__Try it__
Find every line in the entries that holds the string "dumps" and report it.

(Data begins)

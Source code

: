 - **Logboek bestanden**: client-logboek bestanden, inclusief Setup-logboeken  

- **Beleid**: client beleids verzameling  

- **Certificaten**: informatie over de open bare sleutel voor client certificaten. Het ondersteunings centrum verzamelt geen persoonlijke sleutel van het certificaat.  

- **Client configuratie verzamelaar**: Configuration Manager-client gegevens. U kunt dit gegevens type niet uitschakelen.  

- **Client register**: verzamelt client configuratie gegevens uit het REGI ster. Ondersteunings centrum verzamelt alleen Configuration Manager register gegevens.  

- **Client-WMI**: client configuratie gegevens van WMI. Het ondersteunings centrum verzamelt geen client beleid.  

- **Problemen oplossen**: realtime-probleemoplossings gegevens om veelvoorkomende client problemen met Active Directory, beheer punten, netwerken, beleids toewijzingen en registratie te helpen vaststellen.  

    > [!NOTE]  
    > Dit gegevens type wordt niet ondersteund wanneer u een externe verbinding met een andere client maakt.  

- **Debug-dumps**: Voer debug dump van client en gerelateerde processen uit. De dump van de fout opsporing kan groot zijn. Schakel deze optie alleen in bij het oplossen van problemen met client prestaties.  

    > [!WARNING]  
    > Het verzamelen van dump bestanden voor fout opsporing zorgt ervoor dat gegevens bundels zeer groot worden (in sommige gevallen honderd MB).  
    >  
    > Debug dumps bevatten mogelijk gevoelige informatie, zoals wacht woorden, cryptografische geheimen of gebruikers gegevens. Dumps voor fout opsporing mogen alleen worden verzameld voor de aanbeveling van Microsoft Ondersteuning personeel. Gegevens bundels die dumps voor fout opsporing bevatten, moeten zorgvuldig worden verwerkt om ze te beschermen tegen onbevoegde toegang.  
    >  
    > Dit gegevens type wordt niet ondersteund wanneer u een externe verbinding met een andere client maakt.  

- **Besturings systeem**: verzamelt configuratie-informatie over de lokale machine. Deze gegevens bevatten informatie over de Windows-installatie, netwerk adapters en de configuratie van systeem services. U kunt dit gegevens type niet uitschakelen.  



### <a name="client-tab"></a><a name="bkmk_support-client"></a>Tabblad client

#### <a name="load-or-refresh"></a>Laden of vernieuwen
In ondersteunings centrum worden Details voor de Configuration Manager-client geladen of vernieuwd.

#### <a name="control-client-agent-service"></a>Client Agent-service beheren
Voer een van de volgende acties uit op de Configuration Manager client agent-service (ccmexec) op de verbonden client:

(Data ends)

__Problem solution__
- **Debug-dumps**: Voer debug dump van client en gerelateerde processen uit. De dump van de fout opsporing kan groot zijn. Schakel deze optie alleen in bij het oplossen van problemen met client prestaties.  
    > Debug dumps bevatten mogelijk gevoelige informatie, zoals wacht woorden, cryptografische geheimen of gebruikers gegevens. Dumps voor fout opsporing mogen alleen worden verzameld voor de aanbeveling van Microsoft Ondersteuning personeel. Gegevens bundels die dumps voor fout opsporing bevatten, moeten zorgvuldig worden verwerkt om ze te beschermen tegen onbevoegde toegang.  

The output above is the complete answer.